This looks interesting. Personally I prefer the GBA/DS style sprites to the super old ones but I love how it's modern yet still old-school. Nostalgia!

Hopefully it can survive until official release.


----------



## Tom Bombadildo (Oct 12, 2016)

Since a lot of people are confused about whether this is a game or a ROMhack, I've changed the title to reflect it is indeed a romhack. 

Anyways, looks neat, I also remember when this was being worked on way back when. I might grab it when it releases, assuming Nintendo doesn't take it down.


----------



## Dr.Hacknik (Oct 12, 2016)

Rom hacks are technically mods, and Nintendo doesn't give a shit. Trust me.


----------



## VinsCool (Oct 12, 2016)

Sonic Angel Knight said:


> I remember a rom hack getting a cease and desist order from square enix before. Chrono trigger crimson echos. I was excited about the game, cause i have no idea why a game in such popular demand gets disbanded for poor reasons like. "Well you have no right to do this" I mean is just how things are, now no chrono trigger resurection, no chrono trigger crimson echos which was supposed to be a sequal in spirit successor, and no STREETS OF RAGE REMAKE.
> 
> Well if they want money for these things why not just make a game people will buy? If they just do these things then maybe there will be less reason to have people make a fan game or rom hack. But people do it for fun and hobbies. Test the skill of their programming, create a new vision of the game they wanted to play, i mean sure it maybe based on another person's idea but is still open to something nice, maybe hire them as a full time partner, Sega seem to have a nice thing going with the steam sega community where rom hacks are not legit thing, and look at the christan whitehead, rom hacker made a game engine that makes sega money, seem like some developers have problems embrassing their community fan work than trying to destory it like konami had.
> 
> ...


Oh god I remember this. That was frustrating. Thankfully a leaked beta popped and someone else continued the project as Flame of Eternity.


----------



## RemixDeluxe (Oct 12, 2016)

Never heard about that Streets of Rage remake which is surprising since it's my most favorite beat em up ever. That's the first time I've heard of Sega's being against any fan thing ever.


----------



## Kioku_Dreams (Oct 12, 2016)

Romhacks don't normally see DMCA notices, folks. Tired of seeing the same shit on every new post.


----------



## FireEmblemGuy (Oct 13, 2016)

VinsCool said:


> Oh god I remember this. That was frustrating. Thankfully a leaked beta popped and someone else continued the project as Flame of Eternity.
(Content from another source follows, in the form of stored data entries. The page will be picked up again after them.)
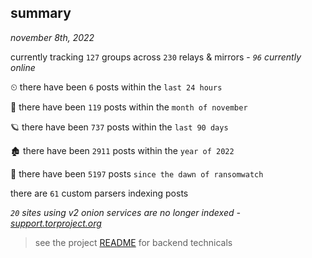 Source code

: 
## summary
_november 8th, 2022_

currently tracking `127` groups across `230` relays & mirrors - _`96` currently online_

⏲ there have been `6` posts within the `last 24 hours`

🦈 there have been `119` posts within the `month of november`

🪐 there have been `737` posts within the `last 90 days`

🏚 there have been `2911` posts within the `year of 2022`

🦕 there have been `5197` posts `since the dawn of ransomwatch`

there are `61` custom parsers indexing posts

_`20` sites using v2 onion services are no longer indexed - [support.torproject.org](https://support.torproject.org/onionservices/v2-deprecation/)_

> see the project [README](https://github.com/joshhighet/ransomwatch#ransomwatch--) for backend technicals
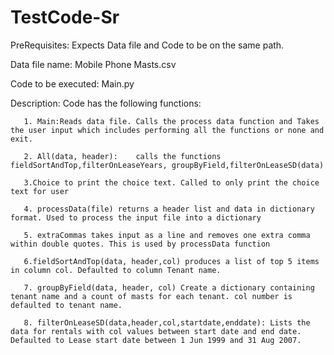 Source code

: # TestCode-Sr

PreRequisites:
  Expects Data file and Code to be on the same path.

Data file name: Mobile Phone Masts.csv

Code to be executed: Main.py

Description: 
    Code has the following functions:
    
       1. Main:Reads data file. Calls the process data function and Takes the user input which includes performing all the functions or none and exit.
        
       2. All(data, header):	calls the functions fieldSortAndTop,filterOnLeaseYears, groupByField,filterOnLeaseSD(data)
      
       3.Choice to print the choice text. Called to only print the choice text for user
       
       4. processData(file) returns a header list and data in dictionary format. Used to process the input file into a dictionary
       
       5. extraCommas takes input as a line and removes one extra comma within double quotes. This is used by processData function
       
       6.fieldSortAndTop(data, header,col) produces a list of top 5 items in column col. Defaulted to column Tenant name.
       
       7. groupByField(data, header, col) Create a dictionary containing tenant name and a count of masts for each tenant. col number is defaulted to tenant name.
       
       8. filterOnLeaseSD(data,header,col,startdate,enddate): Lists the data for rentals with col values between start date and end date. Defaulted to Lease start date between 1 Jun 1999 and 31 Aug 2007.
       

      
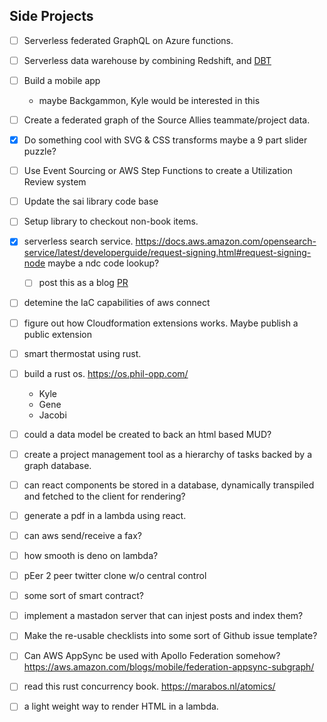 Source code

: ## Side Projects

- [ ] Serverless federated GraphQL on Azure functions.
- [ ] Serverless data warehouse by combining Redshift, and [DBT](https://www.getdbt.com/)
- [ ] Build a mobile app
    - maybe Backgammon, Kyle would be interested in this
- [ ] Create a federated graph of the Source Allies teammate/project data.
- [x] Do something cool with SVG & CSS transforms
    maybe a 9 part slider puzzle?
- [ ] Use Event Sourcing or AWS Step Functions to create a Utilization Review system
- [ ] Update the sai library code base
- [ ] Setup library to checkout non-book items. 
- [x] serverless search service.
    https://docs.aws.amazon.com/opensearch-service/latest/developerguide/request-signing.html#request-signing-node
    maybe a ndc code lookup?
    - [ ] post this as a blog [PR](https://github.com/sourceallies/sai-website/pull/1293)
- [ ] detemine the IaC capabilities of aws connect
- [ ] figure out how Cloudformation extensions works. Maybe publish a public extension
- [ ] smart thermostat using rust. 
- [ ] build a rust os. https://os.phil-opp.com/
    -  Kyle
    -  Gene
    -  Jacobi
- [ ] could a data model be created to back an html based MUD?
- [ ] create a project management tool as a hierarchy of tasks backed by a graph database. 
- [ ] can react components be stored in a database, dynamically transpiled and fetched to the client for rendering?
- [ ] generate a pdf in a lambda using react. 
- [ ] can aws send/receive a fax?
- [ ] how smooth is deno on lambda?
- [ ] pEer 2 peer twitter clone w/o central control
- [ ] some sort of smart contract?
- [ ] implement a mastadon server that can injest posts and index them?
- [ ] Make the re-usable checklists into some sort of Github issue template?
- [ ] Can AWS AppSync be used with Apollo Federation somehow?
    https://aws.amazon.com/blogs/mobile/federation-appsync-subgraph/
- [ ] read this rust concurrency book. https://marabos.nl/atomics/
- [ ] a light weight way to render HTML in a lambda. 

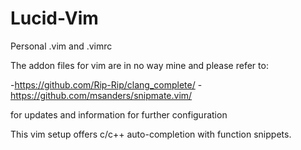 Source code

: Lucid-Vim
=========

Personal .vim and .vimrc

The addon files for vim are in no way mine and please refer to:

-https://github.com/Rip-Rip/clang_complete/
-https://github.com/msanders/snipmate.vim/

for updates and information for further configuration

This vim setup offers c/c++ auto-completion with function snippets. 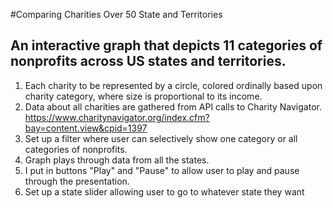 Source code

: #Comparing Charities Over 50 State and Territories
## An interactive graph that depicts 11 categories of nonprofits across US states and territories. 

1. Each charity to be represented by a circle, colored ordinally based upon charity category, where size is proportional to its income.
2. Data about all charities are gathered from API calls to Charity Navigator.
https://www.charitynavigator.org/index.cfm?bay=content.view&cpid=1397
3. Set up a filter where user can selectively show one category or all categories of nonprofits.
4. Graph plays through data from all the states.
5. I put in buttons "Play" and "Pause" to allow user to play and pause through the presentation. 
6. Set up a state slider allowing user to go to whatever state they want

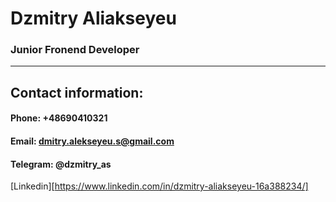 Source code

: # Dzmitry Aliakseyeu
### Junior Fronend Developer
***
## Contact information:
#### Phone: +48690410321
#### Email: dmitry.alekseyeu.s@gmail.com
#### Telegram: @dzmitry_as
[Linkedin][https://www.linkedin.com/in/dzmitry-aliakseyeu-16a388234/]
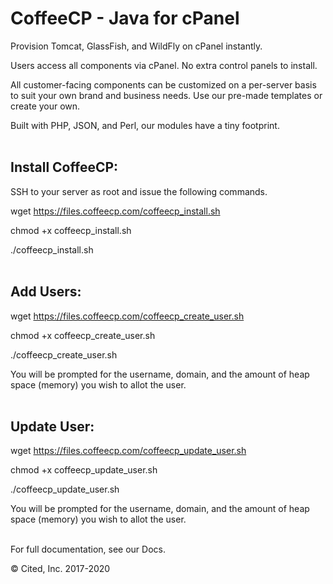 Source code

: # CoffeeCP - Java for cPanel

Provision Tomcat, GlassFish, and WildFly on cPanel instantly. 

Users access all components via cPanel. No extra control panels to install. 

All customer-facing components can be customized on a per-server basis to suit your own brand and business needs. Use our pre-made templates or create your own.

Built with PHP, JSON, and Perl, our modules have a tiny footprint.   <br /><br />




## Install CoffeeCP:

 

SSH to your server as root and issue the following commands.

 

wget https://files.coffeecp.com/coffeecp_install.sh

chmod +x coffeecp_install.sh

./coffeecp_install.sh <br /><br />

 
## Add Users:

 

wget https://files.coffeecp.com/coffeecp_create_user.sh

chmod +x coffeecp_create_user.sh

./coffeecp_create_user.sh

 

You will be prompted for the username, domain, and the amount of heap space (memory) you wish to allot the user. <br /><br />

 
## Update User:

 

wget https://files.coffeecp.com/coffeecp_update_user.sh

chmod +x coffeecp_update_user.sh

./coffeecp_update_user.sh

 

You will be prompted for the username, domain, and the amount of heap space (memory) you wish to allot the user. <br /><br />

 

For full documentation, see our Docs.

&copy; Cited, Inc. 2017-2020
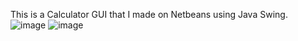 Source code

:This is a Calculator GUI that I made on Netbeans using Java Swing. 
![image](https://user-images.githubusercontent.com/121467771/211571715-cc4e6ebc-6db8-459f-928b-f33af3f8891c.png)
![image](https://user-images.githubusercontent.com/121467771/211571614-adce142d-dde9-46f5-801e-ae785b935062.png)
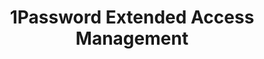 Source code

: ---
description: Secure every sign-in for every app on every device.
episode: 624
link: https://1password.com/unplugged
shortname: 1password.com-lup
title: 1Password Extended Access Management
--- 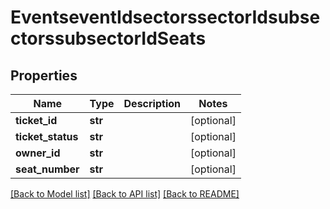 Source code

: # EventseventIdsectorssectorIdsubsectorssubsectorIdSeats

## Properties
Name | Type | Description | Notes
------------ | ------------- | ------------- | -------------
**ticket_id** | **str** |  | [optional] 
**ticket_status** | **str** |  | [optional] 
**owner_id** | **str** |  | [optional] 
**seat_number** | **str** |  | [optional] 

[[Back to Model list]](../README.md#documentation-for-models) [[Back to API list]](../README.md#documentation-for-api-endpoints) [[Back to README]](../README.md)


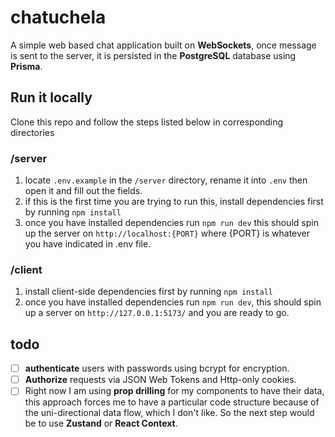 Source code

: # chatuchela

A simple web based chat application built on **WebSockets**, once message is sent to the server, it is persisted in the **PostgreSQL** database using **Prisma**.

## Run it locally

Clone this repo and follow the steps listed below in corresponding directories

### /server

1. locate `.env.example` in the `/server` directory, rename it into `.env` then open it and fill out the fields.
2. if this is the first time you are trying to run this, install dependencies first by running `npm install`
3. once you have installed dependencies run `npm run dev` this should spin up the server on `http://localhost:{PORT}` where {PORT} is whatever you have indicated in .env file.

### /client

1. install client-side dependencies first by running `npm install`
2. once you have installed dependencies run `npm run dev`, this should spin up a server on `http://127.0.0.1:5173/` and you are ready to go.  

## todo

- [ ] **authenticate** users with passwords using bcrypt for encryption.
- [ ] **Authorize** requests via JSON Web Tokens and Http-only cookies.
- [ ] Right now I am using **prop drilling** for my components to have their data, this approach forces me to have a particular code structure because of the uni-directional data flow, which I don't like. So the next step would be to use **Zustand** or **React Context**.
Crimson Echoes also propped itself up as something much bigger than it was, and i remember there being some questions as to the legitimacy of the takedown notice in the first place. I'm of the opinion that at least one of the devs realized how terrible it was and tried to stop it from seeing the light of day, so as not to embarrass himself. The writing was on par with Twilight and the difficulty scaling was broken, both in the leaked builds and what I saw of FoE; the music was as close to a redeeming feature as it had.

Also, didn't FoE end up veering way away from what Crimson Echoes would've been anyways? Or am I thinking of something else?


----------



## Bladexdsl (Oct 13, 2016)

Memoir said:


> Romhacks don't normally see DMCA notices, folks. Tired of seeing the same shit on every new post.


if you think nintendo wouldn't hesitate to take this down after their takedown record lately than your wrong. nintendo have turned into real c***s lately as bad as appl$ suing people for using an apple in their logo. the new ceo means business


----------



## Kioku_Dreams (Oct 13, 2016)

Bladexdsl said:


> if you think nintendo wouldn't hesitate to take this down after their takedown record lately than your dead wrong they will and can go after rom racks. so better download the game while you can.


Just like with Last Impact? Oh.. Wait....


----------



## Xygrid (Oct 13, 2016)

Can I still pre-order on Amazon?  Is there a collectors version? With a real platinum cartridge or something like that?


----------



## cearp (Oct 13, 2016)

yeah just because this would be a patch doesn't mean it doesn't contain copyrighted stuff - either way, i'm sure if it has been in the works for 8 years this is going to get released C&D or not.
if i was doing something like that, don't have any contact information = nothing to send a C&D to lol.
it's not like sending a warning to a real company with an address who is infringing your IP - we are just users on a site.


xtheman166 said:


> No. Their is no beating playing it on a real gameboy color with a gameboy flashcart.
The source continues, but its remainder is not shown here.